> **Task to complete**
Filter the lines below, copying only those with the string "printf".

> **Material for this exercise**
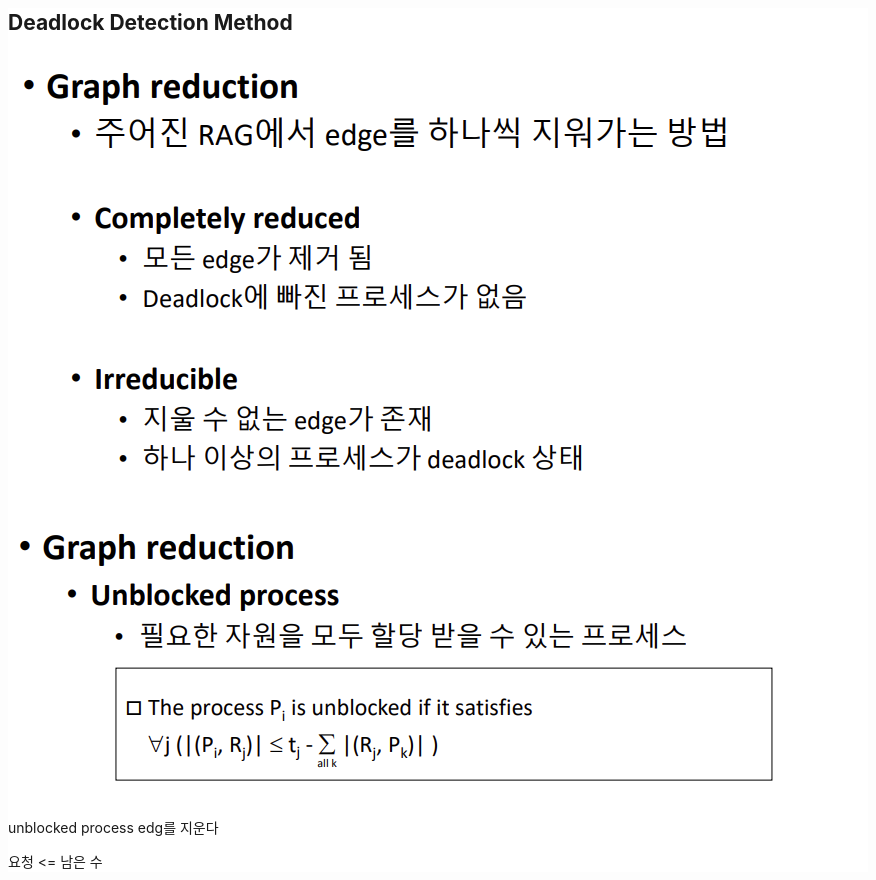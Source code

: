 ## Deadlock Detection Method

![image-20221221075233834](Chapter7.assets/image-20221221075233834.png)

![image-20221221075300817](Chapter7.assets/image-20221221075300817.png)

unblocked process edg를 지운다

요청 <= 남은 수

* * *

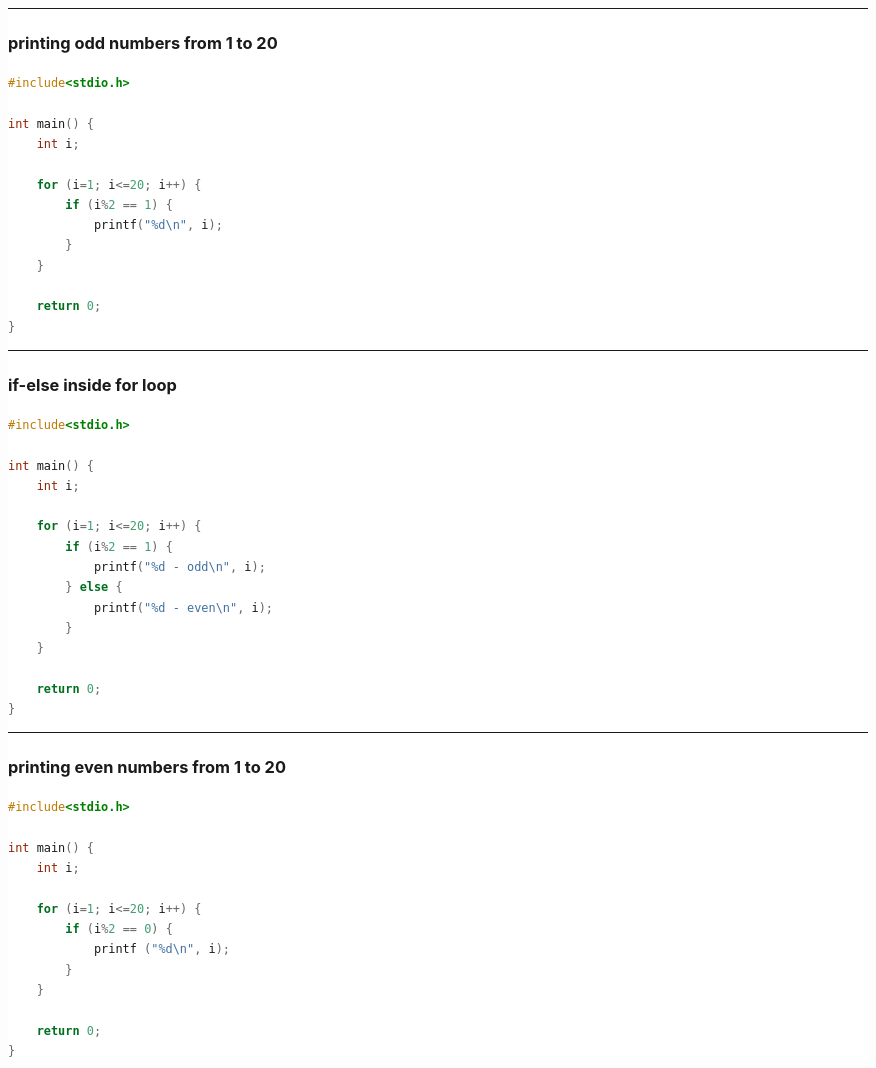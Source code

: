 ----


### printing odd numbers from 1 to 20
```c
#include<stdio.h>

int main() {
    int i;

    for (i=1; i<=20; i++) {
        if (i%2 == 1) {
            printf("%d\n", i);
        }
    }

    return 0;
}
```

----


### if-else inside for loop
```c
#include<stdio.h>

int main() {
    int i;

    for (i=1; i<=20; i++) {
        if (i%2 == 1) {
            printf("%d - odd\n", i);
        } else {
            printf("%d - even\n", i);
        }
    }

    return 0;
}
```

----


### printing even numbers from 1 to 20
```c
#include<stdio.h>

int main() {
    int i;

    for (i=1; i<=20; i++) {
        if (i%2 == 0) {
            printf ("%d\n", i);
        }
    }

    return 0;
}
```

...

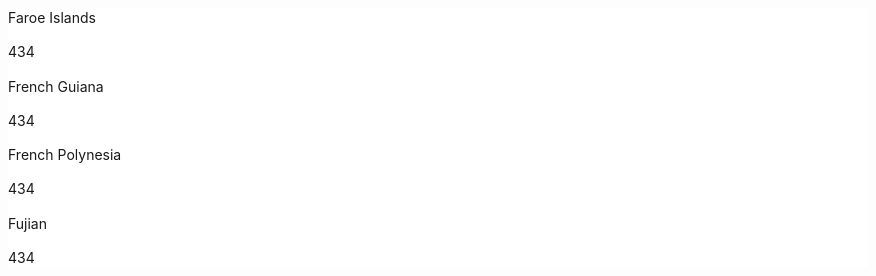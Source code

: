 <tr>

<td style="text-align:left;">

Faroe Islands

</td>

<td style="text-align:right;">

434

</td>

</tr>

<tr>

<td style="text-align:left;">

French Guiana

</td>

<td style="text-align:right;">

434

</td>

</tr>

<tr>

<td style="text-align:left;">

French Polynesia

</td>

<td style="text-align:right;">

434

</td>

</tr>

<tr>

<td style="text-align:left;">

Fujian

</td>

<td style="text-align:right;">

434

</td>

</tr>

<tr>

> **Solution to the problem**
            printf("%d\n", i);
            printf("%d - odd\n", i);
            printf("%d - even\n", i);
            printf ("%d\n", i);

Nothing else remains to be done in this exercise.